The Brighton Fringe is, traditionally, a place where new ideas and concepts thrive: what better place to perform a piece of interactive, postmodern theatre? This new, young company have certainly found an exciting new idea, and their back-to-basics approach to their production is fresh and enjoyable. However, all of their inventiveness doesn’t cover up the fact that the secretive nature of their work seems to generate an unfortunate sense of apathy and lack of ambition, which couldn’t be further from the truth.

Review

Interactive theatre is a peculiar beast: not everyone’s cup of tea, nor the easiest thing to write, direct or even perform it. If done well, the audience’s interactions guide and help shape the piece imperceptably, while a poor production will work with stock scenarios. In OneOhOne Theatre Company’s case, their work is clearly in the former category: simple scenarios, but with plenty of scope to change with the audience’s participation, focusing on some basic theatrical building blocks.

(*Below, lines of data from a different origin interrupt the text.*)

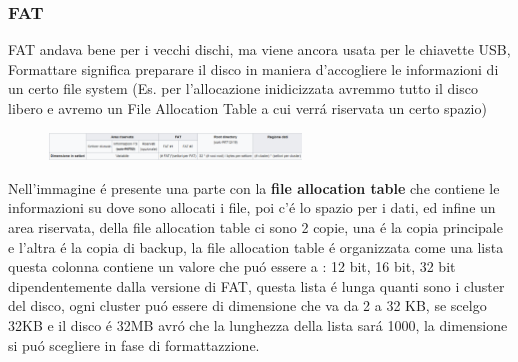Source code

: \subsubsection*{FAT}
FAT andava bene per i vecchi dischi, ma viene ancora usata per le chiavette USB, Formattare significa preparare il disco in maniera
d'accogliere le informazioni di un certo file system (Es. per l'allocazione inidicizzata avremmo tutto il disco libero e avremo un File Allocation Table a cui verrá riservata un certo spazio)
\begin{figure}[H]
    \centering
    \includegraphics[width=0.6\textwidth]{immagini/DiscoFormattatoConFAT}
\end{figure}
Nell'immagine é presente una parte con la \textbf{file allocation table} che contiene le informazioni su dove sono allocati i file, poi c'é lo spazio per i dati, ed infine
un area riservata, della file allocation table ci sono 2 copie, una é la copia principale e l'altra é la copia di backup, la file allocation table é organizzata come una lista
questa colonna contiene un valore che puó essere a : 12 bit, 16 bit, 32 bit dipendentemente dalla versione di FAT, questa lista é lunga quanti sono i cluster del disco, ogni cluster
puó essere di dimensione che va da 2 a 32 KB, se scelgo 32KB e il disco é 32MB avró che la lunghezza della lista sará 1000, la dimensione si puó scegliere in fase di formattazzione.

These basic blocks are not some strange analysis of stage lighting or anything like that: rather, the shows OneOhOne performs look into some basic examples of human emotion, taking examples from classic theatre and finding new ways of involving the audience. I don’t want to say too much, on the insistence of the company to keep this aspect of the work a secret, although suffice it to say that it works and is enjoyable.

This is one of the main issues with OneOhOne’s work: the insistence on secrecy: sure, it would give away a lot of the interest and excitement of the pieces they perform in their current iterations, but the ideas are strong enough without needing to be shrouded. This secretive attitude doesn’t have the desired effect of making the work more powerful, interesting and mysterious, rather guaranteeing smaller audiences and lack of recognition. A complete revamp is in order here, and is one of the few criticisms I have: as it stands, this is interesting, from a diffierent angle it could be a new and exciting voice on the theatre scene.

So, a new and exciting theatre show which I can’t really talk about: another failing of the secretive nature of this production company. It is good and exciting stuff, and the interactive set-up is used inventively: definitely ones to watch for the Edinburgh Fringe Festival!